● Work request: Could you print all the entries exactly?

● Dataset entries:
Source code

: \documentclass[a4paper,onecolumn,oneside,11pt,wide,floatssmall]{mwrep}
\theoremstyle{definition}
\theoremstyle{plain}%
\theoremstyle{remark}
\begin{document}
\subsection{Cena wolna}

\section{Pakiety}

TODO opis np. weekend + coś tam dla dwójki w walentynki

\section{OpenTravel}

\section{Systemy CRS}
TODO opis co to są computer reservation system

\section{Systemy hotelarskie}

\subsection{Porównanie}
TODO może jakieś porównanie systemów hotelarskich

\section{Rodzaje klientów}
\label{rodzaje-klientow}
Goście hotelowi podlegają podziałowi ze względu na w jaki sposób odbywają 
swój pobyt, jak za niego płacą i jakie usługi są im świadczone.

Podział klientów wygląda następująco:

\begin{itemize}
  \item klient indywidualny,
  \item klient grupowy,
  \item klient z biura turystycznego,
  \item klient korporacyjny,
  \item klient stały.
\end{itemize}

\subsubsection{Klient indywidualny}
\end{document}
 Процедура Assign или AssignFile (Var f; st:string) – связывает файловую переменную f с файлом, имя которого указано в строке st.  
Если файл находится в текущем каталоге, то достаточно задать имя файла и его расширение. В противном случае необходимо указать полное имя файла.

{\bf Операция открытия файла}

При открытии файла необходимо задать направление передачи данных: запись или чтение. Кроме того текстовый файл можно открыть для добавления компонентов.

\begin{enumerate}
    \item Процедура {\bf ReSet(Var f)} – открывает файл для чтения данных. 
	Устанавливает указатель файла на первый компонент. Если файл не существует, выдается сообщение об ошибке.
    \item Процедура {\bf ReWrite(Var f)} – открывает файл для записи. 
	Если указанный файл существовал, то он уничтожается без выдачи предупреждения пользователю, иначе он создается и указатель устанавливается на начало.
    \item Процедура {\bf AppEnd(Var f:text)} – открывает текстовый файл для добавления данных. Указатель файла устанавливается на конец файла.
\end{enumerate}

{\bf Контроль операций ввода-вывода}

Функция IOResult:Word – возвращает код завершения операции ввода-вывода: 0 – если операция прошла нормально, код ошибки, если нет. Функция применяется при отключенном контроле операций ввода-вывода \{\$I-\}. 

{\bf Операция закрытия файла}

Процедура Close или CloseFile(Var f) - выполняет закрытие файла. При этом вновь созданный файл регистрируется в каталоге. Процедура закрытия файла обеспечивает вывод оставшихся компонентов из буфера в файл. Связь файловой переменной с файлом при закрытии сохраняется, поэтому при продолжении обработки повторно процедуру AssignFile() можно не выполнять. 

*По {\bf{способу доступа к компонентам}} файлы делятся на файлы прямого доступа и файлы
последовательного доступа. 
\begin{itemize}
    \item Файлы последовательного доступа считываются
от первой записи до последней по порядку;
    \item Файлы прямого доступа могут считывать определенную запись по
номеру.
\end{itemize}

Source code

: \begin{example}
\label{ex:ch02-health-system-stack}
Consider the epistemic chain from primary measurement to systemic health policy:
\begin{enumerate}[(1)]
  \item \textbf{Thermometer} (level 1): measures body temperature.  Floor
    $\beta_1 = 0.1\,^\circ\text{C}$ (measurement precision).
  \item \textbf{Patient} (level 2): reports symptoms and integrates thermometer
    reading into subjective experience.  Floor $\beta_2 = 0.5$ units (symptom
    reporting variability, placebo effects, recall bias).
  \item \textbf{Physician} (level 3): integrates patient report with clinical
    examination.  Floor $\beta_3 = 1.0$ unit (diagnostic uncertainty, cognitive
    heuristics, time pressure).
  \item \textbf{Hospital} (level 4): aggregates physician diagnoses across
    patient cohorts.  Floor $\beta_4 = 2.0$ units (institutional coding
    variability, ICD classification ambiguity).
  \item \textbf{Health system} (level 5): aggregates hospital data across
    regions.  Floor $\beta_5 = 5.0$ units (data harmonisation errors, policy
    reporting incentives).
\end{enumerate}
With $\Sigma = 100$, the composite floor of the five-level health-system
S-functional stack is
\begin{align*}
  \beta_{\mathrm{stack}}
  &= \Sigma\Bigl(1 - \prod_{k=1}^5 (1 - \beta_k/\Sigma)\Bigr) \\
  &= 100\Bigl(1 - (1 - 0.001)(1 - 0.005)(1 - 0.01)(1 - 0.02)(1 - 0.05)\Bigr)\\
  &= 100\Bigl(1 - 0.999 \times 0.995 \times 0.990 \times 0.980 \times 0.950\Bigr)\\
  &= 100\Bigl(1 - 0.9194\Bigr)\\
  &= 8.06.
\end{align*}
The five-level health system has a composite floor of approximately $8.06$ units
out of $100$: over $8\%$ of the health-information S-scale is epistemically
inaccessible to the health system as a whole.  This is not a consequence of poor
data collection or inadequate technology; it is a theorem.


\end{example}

● Answer to this problem:
Source code

: \documentclass[a4paper,onecolumn,oneside,11pt,wide,floatssmall]{mwrep}
\theoremstyle{definition}
\theoremstyle{plain}%
\theoremstyle{remark}
\begin{document}
\subsection{Cena wolna}

\section{Pakiety}

TODO opis np. weekend + coś tam dla dwójki w walentynki

\section{OpenTravel}

\section{Systemy CRS}
TODO opis co to są computer reservation system

\section{Systemy hotelarskie}

\subsection{Porównanie}
TODO może jakieś porównanie systemów hotelarskich

\section{Rodzaje klientów}
\label{rodzaje-klientow}
Goście hotelowi podlegają podziałowi ze względu na w jaki sposób odbywają 
swój pobyt, jak za niego płacą i jakie usługi są im świadczone.

Podział klientów wygląda następująco:

\begin{itemize}
  \item klient indywidualny,
  \item klient grupowy,
  \item klient z biura turystycznego,
  \item klient korporacyjny,
  \item klient stały.
\end{itemize}

\subsubsection{Klient indywidualny}
\end{document}
 Процедура Assign или AssignFile (Var f; st:string) – связывает файловую переменную f с файлом, имя которого указано в строке st.  
Если файл находится в текущем каталоге, то достаточно задать имя файла и его расширение. В противном случае необходимо указать полное имя файла.

{\bf Операция открытия файла}

При открытии файла необходимо задать направление передачи данных: запись или чтение. Кроме того текстовый файл можно открыть для добавления компонентов.

\begin{enumerate}
    \item Процедура {\bf ReSet(Var f)} – открывает файл для чтения данных. 
	Устанавливает указатель файла на первый компонент. Если файл не существует, выдается сообщение об ошибке.
    \item Процедура {\bf ReWrite(Var f)} – открывает файл для записи. 
	Если указанный файл существовал, то он уничтожается без выдачи предупреждения пользователю, иначе он создается и указатель устанавливается на начало.
    \item Процедура {\bf AppEnd(Var f:text)} – открывает текстовый файл для добавления данных. Указатель файла устанавливается на конец файла.
\end{enumerate}

{\bf Контроль операций ввода-вывода}

Функция IOResult:Word – возвращает код завершения операции ввода-вывода: 0 – если операция прошла нормально, код ошибки, если нет. Функция применяется при отключенном контроле операций ввода-вывода \{\$I-\}. 

{\bf Операция закрытия файла}

Процедура Close или CloseFile(Var f) - выполняет закрытие файла. При этом вновь созданный файл регистрируется в каталоге. Процедура закрытия файла обеспечивает вывод оставшихся компонентов из буфера в файл. Связь файловой переменной с файлом при закрытии сохраняется, поэтому при продолжении обработки повторно процедуру AssignFile() можно не выполнять. 

*По {\bf{способу доступа к компонентам}} файлы делятся на файлы прямого доступа и файлы
последовательного доступа. 
\begin{itemize}
    \item Файлы последовательного доступа считываются
от первой записи до последней по порядку;
    \item Файлы прямого доступа могут считывать определенную запись по
номеру.
\end{itemize}

Source code

: \begin{example}
\label{ex:ch02-health-system-stack}
Consider the epistemic chain from primary measurement to systemic health policy:
\begin{enumerate}[(1)]
  \item \textbf{Thermometer} (level 1): measures body temperature.  Floor
    $\beta_1 = 0.1\,^\circ\text{C}$ (measurement precision).
  \item \textbf{Patient} (level 2): reports symptoms and integrates thermometer
    reading into subjective experience.  Floor $\beta_2 = 0.5$ units (symptom
    reporting variability, placebo effects, recall bias).
  \item \textbf{Physician} (level 3): integrates patient report with clinical
    examination.  Floor $\beta_3 = 1.0$ unit (diagnostic uncertainty, cognitive
    heuristics, time pressure).
  \item \textbf{Hospital} (level 4): aggregates physician diagnoses across
    patient cohorts.  Floor $\beta_4 = 2.0$ units (institutional coding
    variability, ICD classification ambiguity).
  \item \textbf{Health system} (level 5): aggregates hospital data across
    regions.  Floor $\beta_5 = 5.0$ units (data harmonisation errors, policy
    reporting incentives).
\end{enumerate}
With $\Sigma = 100$, the composite floor of the five-level health-system
S-functional stack is
\begin{align*}
  \beta_{\mathrm{stack}}
  &= \Sigma\Bigl(1 - \prod_{k=1}^5 (1 - \beta_k/\Sigma)\Bigr) \\
  &= 100\Bigl(1 - (1 - 0.001)(1 - 0.005)(1 - 0.01)(1 - 0.02)(1 - 0.05)\Bigr)\\
  &= 100\Bigl(1 - 0.999 \times 0.995 \times 0.990 \times 0.980 \times 0.950\Bigr)\\
  &= 100\Bigl(1 - 0.9194\Bigr)\\
  &= 8.06.
\end{align*}
The five-level health system has a composite floor of approximately $8.06$ units
out of $100$: over $8\%$ of the health-information S-scale is epistemically
inaccessible to the health system as a whole.  This is not a consequence of poor
data collection or inadequate technology; it is a theorem.


\end{example}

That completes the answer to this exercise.